_WORK ORDER_.
If a line in the material below has the word "item", copy it.

_DATA_.
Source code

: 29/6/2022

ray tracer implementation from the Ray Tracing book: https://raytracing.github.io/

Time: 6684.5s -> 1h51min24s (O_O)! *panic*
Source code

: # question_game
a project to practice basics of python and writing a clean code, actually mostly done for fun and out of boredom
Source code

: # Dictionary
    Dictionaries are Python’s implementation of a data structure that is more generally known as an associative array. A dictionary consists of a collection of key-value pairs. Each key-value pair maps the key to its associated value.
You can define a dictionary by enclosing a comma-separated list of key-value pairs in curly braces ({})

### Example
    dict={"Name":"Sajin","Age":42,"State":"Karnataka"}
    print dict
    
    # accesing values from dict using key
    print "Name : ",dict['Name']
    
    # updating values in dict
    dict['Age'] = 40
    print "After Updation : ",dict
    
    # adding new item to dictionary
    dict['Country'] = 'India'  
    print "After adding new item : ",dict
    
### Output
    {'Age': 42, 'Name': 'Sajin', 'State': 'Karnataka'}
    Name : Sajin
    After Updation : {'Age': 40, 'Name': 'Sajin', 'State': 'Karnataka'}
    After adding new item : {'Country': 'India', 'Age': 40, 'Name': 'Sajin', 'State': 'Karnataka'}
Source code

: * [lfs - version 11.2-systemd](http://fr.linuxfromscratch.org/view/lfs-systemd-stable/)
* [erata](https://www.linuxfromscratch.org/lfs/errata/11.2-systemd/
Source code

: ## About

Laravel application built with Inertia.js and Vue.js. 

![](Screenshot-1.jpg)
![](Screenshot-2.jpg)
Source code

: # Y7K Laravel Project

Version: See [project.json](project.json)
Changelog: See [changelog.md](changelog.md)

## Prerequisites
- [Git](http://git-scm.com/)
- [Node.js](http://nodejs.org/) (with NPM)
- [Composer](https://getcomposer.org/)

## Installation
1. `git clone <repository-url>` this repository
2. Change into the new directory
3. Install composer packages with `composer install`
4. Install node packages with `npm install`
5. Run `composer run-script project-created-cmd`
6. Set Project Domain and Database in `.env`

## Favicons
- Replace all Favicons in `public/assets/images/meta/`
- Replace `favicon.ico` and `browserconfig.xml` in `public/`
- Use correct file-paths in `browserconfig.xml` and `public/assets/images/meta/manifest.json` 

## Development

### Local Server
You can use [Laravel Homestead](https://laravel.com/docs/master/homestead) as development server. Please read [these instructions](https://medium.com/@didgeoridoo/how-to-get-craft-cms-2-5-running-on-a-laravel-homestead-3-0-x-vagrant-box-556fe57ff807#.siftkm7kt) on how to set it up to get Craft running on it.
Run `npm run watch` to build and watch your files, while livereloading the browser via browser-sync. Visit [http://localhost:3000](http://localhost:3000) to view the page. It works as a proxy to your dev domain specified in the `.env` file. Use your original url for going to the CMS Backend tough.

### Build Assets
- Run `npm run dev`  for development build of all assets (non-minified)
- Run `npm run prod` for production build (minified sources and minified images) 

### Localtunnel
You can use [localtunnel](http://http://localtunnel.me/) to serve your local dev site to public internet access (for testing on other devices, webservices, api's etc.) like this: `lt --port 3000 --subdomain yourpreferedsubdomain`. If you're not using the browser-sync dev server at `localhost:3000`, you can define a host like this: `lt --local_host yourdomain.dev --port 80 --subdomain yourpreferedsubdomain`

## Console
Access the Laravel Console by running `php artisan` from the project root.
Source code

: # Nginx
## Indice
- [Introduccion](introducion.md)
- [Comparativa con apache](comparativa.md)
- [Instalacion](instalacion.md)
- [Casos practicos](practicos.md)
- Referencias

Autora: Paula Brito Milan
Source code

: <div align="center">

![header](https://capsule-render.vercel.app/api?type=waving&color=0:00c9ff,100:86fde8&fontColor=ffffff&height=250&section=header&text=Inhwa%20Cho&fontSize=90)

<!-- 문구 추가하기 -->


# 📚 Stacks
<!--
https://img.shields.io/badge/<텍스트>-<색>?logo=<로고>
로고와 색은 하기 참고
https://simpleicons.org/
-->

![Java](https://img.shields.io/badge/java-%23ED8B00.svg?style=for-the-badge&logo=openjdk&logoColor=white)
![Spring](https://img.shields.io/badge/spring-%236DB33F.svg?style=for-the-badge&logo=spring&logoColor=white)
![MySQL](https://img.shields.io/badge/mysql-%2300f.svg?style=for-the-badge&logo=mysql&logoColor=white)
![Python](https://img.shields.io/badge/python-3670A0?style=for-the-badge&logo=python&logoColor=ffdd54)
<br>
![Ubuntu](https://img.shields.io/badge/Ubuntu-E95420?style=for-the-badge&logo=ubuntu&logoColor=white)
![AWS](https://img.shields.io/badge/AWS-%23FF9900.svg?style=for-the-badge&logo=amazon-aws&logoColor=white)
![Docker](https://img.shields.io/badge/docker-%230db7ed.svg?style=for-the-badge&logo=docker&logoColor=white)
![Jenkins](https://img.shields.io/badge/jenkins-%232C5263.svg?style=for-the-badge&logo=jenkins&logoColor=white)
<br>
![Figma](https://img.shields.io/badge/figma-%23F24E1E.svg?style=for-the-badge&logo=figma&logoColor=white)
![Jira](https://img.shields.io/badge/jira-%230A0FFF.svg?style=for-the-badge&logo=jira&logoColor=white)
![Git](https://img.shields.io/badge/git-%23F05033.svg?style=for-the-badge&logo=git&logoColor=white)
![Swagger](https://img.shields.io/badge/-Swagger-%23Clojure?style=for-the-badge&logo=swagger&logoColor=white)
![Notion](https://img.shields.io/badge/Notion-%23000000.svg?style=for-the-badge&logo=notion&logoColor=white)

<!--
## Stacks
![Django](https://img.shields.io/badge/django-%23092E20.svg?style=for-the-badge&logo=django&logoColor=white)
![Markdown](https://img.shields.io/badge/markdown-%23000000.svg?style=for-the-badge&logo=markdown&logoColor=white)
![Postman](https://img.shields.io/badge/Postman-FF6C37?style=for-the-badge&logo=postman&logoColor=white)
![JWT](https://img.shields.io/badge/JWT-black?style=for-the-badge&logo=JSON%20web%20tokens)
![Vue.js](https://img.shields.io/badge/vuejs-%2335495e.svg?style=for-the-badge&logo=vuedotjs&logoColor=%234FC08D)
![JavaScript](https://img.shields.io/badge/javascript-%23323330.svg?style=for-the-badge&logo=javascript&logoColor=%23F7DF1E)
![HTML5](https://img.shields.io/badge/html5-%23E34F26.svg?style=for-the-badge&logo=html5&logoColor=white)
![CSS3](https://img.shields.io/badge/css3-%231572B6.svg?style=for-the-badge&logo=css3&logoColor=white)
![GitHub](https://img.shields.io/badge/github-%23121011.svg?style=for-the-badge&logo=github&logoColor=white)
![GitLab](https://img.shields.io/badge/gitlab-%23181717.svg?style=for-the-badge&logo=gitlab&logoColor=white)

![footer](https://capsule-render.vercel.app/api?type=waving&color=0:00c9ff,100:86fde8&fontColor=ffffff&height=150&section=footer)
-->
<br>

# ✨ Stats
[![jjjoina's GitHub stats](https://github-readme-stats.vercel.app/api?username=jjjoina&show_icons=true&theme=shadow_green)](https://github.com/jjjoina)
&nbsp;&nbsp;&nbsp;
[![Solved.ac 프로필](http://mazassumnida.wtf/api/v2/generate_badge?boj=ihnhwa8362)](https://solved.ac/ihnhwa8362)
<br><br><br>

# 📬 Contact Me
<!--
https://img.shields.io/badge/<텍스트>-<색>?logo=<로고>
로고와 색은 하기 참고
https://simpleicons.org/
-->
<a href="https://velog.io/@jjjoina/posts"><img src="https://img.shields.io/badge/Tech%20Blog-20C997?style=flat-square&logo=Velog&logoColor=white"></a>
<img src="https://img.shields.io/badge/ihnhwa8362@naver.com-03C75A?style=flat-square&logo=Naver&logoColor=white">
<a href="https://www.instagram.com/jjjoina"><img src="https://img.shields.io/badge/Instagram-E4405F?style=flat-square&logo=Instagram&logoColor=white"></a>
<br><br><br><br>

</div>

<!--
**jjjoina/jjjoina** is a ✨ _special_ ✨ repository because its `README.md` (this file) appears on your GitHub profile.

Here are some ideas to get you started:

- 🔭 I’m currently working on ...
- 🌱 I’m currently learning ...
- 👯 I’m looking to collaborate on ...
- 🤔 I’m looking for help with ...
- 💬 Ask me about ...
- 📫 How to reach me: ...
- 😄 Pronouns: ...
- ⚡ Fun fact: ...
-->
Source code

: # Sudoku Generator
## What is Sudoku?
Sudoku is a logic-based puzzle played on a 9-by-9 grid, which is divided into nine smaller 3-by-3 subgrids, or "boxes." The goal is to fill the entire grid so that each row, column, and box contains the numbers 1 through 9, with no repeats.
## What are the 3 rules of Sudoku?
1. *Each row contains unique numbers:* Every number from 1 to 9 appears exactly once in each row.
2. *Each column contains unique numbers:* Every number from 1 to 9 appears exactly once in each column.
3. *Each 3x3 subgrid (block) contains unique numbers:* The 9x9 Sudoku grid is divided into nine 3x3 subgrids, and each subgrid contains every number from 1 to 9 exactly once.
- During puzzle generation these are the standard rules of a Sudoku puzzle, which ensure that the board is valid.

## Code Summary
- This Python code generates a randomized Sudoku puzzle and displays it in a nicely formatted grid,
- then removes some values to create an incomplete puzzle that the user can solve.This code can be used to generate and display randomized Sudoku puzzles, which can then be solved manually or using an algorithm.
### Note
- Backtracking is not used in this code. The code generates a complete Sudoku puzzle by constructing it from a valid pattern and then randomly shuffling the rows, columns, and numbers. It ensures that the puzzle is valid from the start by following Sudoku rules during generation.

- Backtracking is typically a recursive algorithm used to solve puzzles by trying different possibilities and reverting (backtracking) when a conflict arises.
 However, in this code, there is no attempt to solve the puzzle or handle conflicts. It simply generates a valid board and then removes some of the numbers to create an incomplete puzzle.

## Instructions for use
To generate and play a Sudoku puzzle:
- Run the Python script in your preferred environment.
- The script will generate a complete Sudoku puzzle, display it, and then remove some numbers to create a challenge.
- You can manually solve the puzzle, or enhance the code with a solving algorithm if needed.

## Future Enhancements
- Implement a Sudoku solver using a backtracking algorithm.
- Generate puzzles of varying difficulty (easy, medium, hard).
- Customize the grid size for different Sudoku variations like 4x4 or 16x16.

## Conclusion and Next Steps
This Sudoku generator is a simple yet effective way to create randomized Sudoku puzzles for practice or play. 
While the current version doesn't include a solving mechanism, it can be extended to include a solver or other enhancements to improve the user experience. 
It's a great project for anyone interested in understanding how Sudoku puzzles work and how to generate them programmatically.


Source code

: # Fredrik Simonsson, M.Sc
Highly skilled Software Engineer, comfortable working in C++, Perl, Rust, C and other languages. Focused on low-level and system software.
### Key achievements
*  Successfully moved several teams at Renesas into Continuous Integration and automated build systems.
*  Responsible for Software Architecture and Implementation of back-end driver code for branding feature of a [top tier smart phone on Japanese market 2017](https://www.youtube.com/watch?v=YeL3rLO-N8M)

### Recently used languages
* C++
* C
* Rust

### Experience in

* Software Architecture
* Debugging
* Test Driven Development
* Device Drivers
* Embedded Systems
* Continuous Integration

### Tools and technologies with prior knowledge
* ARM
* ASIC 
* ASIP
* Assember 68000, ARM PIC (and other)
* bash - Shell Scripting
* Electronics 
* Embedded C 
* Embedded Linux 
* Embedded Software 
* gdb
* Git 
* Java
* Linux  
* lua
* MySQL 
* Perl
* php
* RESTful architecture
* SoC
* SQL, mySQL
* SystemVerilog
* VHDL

_WRITTEN RESPONSE_.
    # adding new item to dictionary
    print "After adding new item : ",dict
    After adding new item : {'Country': 'India', 'Age': 40, 'Name': 'Sajin', 'State': 'Karnataka'}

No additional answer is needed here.